9. This style of lighting was made possible through the following techniques: the use of more sensitive, faster to develop film stock which produced darker images (Barroso, 1989: 240); a reliance on natural lighting when filming inside buildings (Barroso, 1989: 246) and a preference for filming at dawn and dusk, a time which the Cuadrado would affectionately call “the witching hour” (“la hora bruja”) (Barroso, 1989: 244). Having received his professional training from Cuadrado, Escamilla took over from his colleague as director of photography two weeks before the end of filming Pascual Duarte, as the latter had to be rushed to hospital for an operation on his eyes (Heredero, 1994: 248). In the several productions that followed, most notably in The disenchantment/El desencanto, Cría cuervos and Elisa, vida mía, his style of photography remains practically the same as that of Cuadrado. Escamilla has commented that Cuadrado had indelible influence on his cinematography (Heredero, 1994: 248). However, in later films such as El amor brujo (Carlos Saura, 1986), which were not part of “la factoría Querejeta,” Escamilla appears to find his own style of photography, experimenting with more artificial-looking high-key lighting.

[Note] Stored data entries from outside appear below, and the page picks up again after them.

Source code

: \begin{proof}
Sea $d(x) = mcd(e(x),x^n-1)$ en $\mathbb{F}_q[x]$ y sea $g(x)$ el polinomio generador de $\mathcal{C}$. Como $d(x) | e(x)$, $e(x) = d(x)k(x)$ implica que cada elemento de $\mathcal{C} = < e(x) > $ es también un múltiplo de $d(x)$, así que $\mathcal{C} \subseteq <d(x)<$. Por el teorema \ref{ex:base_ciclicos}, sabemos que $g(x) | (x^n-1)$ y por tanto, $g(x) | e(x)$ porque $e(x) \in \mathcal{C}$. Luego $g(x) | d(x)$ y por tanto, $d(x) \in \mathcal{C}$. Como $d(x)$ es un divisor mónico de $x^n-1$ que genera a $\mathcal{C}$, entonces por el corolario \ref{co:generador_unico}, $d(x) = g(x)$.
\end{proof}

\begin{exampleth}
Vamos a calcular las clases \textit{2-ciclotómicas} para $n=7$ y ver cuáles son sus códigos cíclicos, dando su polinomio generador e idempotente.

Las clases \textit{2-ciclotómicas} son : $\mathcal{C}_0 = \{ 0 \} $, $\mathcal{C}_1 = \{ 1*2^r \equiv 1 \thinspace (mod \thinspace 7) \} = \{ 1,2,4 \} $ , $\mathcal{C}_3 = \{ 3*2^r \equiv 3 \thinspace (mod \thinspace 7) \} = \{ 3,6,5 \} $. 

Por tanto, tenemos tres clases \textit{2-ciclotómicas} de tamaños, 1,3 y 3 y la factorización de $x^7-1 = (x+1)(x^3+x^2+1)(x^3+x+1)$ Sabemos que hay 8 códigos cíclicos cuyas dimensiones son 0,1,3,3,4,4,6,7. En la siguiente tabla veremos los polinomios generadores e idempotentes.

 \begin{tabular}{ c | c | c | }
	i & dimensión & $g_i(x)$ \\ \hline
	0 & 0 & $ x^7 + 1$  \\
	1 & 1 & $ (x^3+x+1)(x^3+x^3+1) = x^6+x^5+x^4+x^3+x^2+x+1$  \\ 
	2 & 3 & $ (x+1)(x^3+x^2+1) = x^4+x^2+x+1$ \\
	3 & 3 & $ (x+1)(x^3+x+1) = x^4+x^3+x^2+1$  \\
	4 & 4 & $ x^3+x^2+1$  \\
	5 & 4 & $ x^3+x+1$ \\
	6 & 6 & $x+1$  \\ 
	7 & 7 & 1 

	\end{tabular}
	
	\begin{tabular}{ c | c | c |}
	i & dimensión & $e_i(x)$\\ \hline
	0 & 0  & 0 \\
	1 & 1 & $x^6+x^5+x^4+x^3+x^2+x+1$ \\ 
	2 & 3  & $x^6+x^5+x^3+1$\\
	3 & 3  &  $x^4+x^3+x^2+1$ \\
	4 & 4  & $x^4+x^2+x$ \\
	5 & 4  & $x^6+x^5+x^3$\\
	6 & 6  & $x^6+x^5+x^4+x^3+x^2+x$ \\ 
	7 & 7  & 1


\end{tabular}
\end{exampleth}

10. She also appeared in Saura/Querejeta collaborations Ana y los lobos/ Ana and the Wolves (1972) and Mamá cumple cien años/ Mama Is One Hundred Years Old (1979), in which she plays an English au pair who comes to work for a bourgeois family in an isolated country house in Torrelodones, Castile. Presided over by the senile and infirm Mamá (Rafaela Aparicio), who symbolises the rapidly ageing dictator, the house is presented as a microcosm for Francoist Spain. This symbolism of the Spanish home can be seen in the most famous Saura/Querejeta collaboration Cría cuervos/ Raise Ravens (1976), which also starred Chaplin. Although set within Madrid, the gloomy low-key lighting and camerawork focus our attention on the sheer scale and consistency of the home, and huge mahogany furniture and high ceilings create an architecture of oppression. In addition to these, she also appeared in Saura’s earlier Stress es tres, tres/ Stress Is Three, Three (1967),whose protagonist Fernando (Fernando Cebrián), becomes violently jealous as the characters travel through the Castilian landscape. Saura has commented that the violence in the film appears to irrupt from the surrounding landscape (Brasó, 1974: 213).